La Coupe du monde sera celle de tous les records si l’on en croit les chiffres publiés avant le coup d’envoi de la phase finale  : 146 nations engagées… On peut encore faire mieux. Mais pour l’instant on touche au plafond, le nombre des nations affiliées à la FIFA en 1990 étant de 167. L’organisation confiée à l’Italie, la plus opulente des nations du football, celle qui réunit dans les clubs de son championnat les meilleurs joueurs de la planète, ne peut être qu’impeccable. Les vingt-quatre équipes du «  Mondiale  » disposeront d’un ensemble unique au monde de divers stades ultramodernes destinés à accueillir les cinquante-deux rencontres du tournoi.
On prévoit qu’il va être suivi par une masse de 26 milliards de téléspectateurs, la finale devant à elle seule être suivie par un milliard et demi dans les 167 pays assurés d’une moyenne de 88 heures d’émission en direct et en différé.

L’une des grandes innovations de cette Coupe du monde doit être la réforme de l’arbitrage, afin de mener une lutte efficace contre la violence qui croît sans cesse depuis le début des années 60 et risque de mettre en danger l’existence même de la Coupe du monde.

Quels records  ?

Les intentions sont louables, que vont être les réalisations  ? Les prévisions concernant la télévision seront dépassées (27,6 milliards au total, 1,6 milliard pour la finale). La moyenne de téléspectateurs par match a été de 513 millions.
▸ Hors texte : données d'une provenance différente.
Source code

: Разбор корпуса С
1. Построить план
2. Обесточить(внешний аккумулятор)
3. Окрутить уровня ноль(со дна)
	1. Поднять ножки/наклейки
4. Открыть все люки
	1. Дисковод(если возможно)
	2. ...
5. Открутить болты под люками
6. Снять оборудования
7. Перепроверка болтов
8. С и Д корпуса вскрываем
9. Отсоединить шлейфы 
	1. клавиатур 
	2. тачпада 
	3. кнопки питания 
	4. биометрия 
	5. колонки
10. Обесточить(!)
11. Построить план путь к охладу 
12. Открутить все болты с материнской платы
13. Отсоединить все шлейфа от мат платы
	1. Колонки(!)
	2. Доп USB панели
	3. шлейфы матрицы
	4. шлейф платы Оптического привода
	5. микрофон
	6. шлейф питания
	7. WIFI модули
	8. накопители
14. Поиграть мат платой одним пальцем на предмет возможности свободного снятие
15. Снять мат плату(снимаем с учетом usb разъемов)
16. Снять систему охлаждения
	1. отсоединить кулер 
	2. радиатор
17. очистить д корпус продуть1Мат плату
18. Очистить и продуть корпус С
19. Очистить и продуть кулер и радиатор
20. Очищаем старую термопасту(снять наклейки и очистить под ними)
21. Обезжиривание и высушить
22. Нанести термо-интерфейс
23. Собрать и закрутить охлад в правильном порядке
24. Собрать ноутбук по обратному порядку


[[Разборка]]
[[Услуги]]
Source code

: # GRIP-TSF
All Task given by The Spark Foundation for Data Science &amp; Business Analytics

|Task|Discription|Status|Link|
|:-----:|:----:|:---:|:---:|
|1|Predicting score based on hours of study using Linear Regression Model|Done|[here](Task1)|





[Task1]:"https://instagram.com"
Le nombre total de spectateurs dans les stades italiens a été de 2,5 millions, soit une moyenne de 48  368 par match, supérieure au record établi au Mexique en 1986. Mais elle est inférieure à celle qui a été réalisée au Brésil en 1950 (60  772 par match).

Ce formidable succès médiatique et populaire n’a malheureusement pas trouvé dans la qualité du jeu la suite espérée. Là aussi, les chiffres sont significatifs. La moyenne des buts marqués est la plus basse qui ait jamais été enregistrée dans l’histoire de la Coupe du monde  : 2,21. Le consternant record de 1986 est battu  !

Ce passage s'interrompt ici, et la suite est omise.